Scientific classification
- Kingdom: Animalia
- Phylum: Mollusca
- Class: Gastropoda
- Subclass: Caenogastropoda
- Order: Littorinimorpha
- Family: Eulimidae
- Genus: Melanella
- Species: M. major
- Binomial name: Melanella major (G. B. Sowerby I, 1834)
- Synonyms: Balcis thaanumi (Pilsbry, 1917) ·; Eulima major G. B. Sowerby I, 1834; Melanella thaanumi Pilsbry, 1917; Melanella thaanumii [sic] (misspelling);

= Melanella major =

- Authority: (G. B. Sowerby I, 1834)
- Synonyms: Balcis thaanumi (Pilsbry, 1917) ·, Eulima major G. B. Sowerby I, 1834, Melanella thaanumi Pilsbry, 1917, Melanella thaanumii [sic] (misspelling)

Species of gastropod

Melanella major is a species of sea snail, a marine gastropod mollusk in the family Eulimidae.

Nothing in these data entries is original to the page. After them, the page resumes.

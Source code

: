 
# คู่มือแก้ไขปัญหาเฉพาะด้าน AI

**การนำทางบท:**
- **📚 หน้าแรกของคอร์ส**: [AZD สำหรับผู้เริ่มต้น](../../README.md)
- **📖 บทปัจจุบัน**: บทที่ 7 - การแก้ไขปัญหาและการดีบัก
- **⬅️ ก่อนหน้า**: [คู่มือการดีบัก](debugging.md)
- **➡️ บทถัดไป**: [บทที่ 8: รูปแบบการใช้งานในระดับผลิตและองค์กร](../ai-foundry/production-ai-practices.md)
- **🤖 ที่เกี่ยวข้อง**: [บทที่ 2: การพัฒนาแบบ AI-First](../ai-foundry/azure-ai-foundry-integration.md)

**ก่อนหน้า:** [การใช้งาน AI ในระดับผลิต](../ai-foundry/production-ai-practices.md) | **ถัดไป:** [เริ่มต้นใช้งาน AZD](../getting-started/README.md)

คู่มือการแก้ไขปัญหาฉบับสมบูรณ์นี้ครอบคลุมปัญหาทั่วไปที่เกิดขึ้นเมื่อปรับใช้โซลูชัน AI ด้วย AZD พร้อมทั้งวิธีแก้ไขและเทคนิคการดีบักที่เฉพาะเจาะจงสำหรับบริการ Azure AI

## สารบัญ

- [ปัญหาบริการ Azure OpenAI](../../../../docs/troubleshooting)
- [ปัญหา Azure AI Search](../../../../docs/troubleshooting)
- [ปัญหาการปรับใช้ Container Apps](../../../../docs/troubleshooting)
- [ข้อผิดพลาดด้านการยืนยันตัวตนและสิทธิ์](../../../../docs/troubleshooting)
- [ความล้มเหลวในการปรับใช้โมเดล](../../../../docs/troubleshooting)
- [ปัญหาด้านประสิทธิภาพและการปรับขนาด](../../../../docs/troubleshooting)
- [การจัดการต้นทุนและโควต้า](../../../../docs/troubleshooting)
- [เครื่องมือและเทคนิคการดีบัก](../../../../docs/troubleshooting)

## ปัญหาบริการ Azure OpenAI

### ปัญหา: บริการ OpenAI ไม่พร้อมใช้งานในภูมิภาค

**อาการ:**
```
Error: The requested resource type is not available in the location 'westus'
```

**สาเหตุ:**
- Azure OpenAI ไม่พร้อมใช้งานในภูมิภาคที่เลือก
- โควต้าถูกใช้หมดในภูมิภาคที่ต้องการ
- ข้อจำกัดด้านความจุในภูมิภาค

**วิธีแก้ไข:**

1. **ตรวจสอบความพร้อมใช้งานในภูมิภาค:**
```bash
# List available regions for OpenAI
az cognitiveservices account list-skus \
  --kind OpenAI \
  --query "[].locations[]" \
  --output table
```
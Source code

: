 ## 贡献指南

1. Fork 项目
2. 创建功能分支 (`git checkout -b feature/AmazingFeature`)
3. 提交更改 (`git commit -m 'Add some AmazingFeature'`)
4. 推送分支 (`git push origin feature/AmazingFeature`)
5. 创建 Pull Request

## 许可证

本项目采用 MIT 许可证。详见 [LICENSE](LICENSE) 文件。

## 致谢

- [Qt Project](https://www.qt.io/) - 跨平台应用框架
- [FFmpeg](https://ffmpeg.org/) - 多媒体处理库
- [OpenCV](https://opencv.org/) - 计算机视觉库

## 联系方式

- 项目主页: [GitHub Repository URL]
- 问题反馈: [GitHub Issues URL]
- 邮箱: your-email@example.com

The species is one of many species known to exist within the genus, Melanella.

==Description==
(Described as Melanella thaanumi) The shell is white, slightly transparent, and rather solid. It shows a strongly developed curvature in two directions. The whorls are very slightly convex, and each is marked with one varix. The varices are an opaque white, with the series ascending the spire spirally on the right side and back, making between a fourth and a half turn. The aperture is ovate, and the outer lip arches very strongly forward. The shell has a length of 25 mm and a diameter of 7 mm, with a length of aperture measuring 6 mm. It consists of 13 whorls, though the apical ones have been lost. An immature specimen 19 mm long has 16 whorls, with the apex remaining perfect.

==Distribution==
This species occurs in the Pacific Ocean off Hawaii.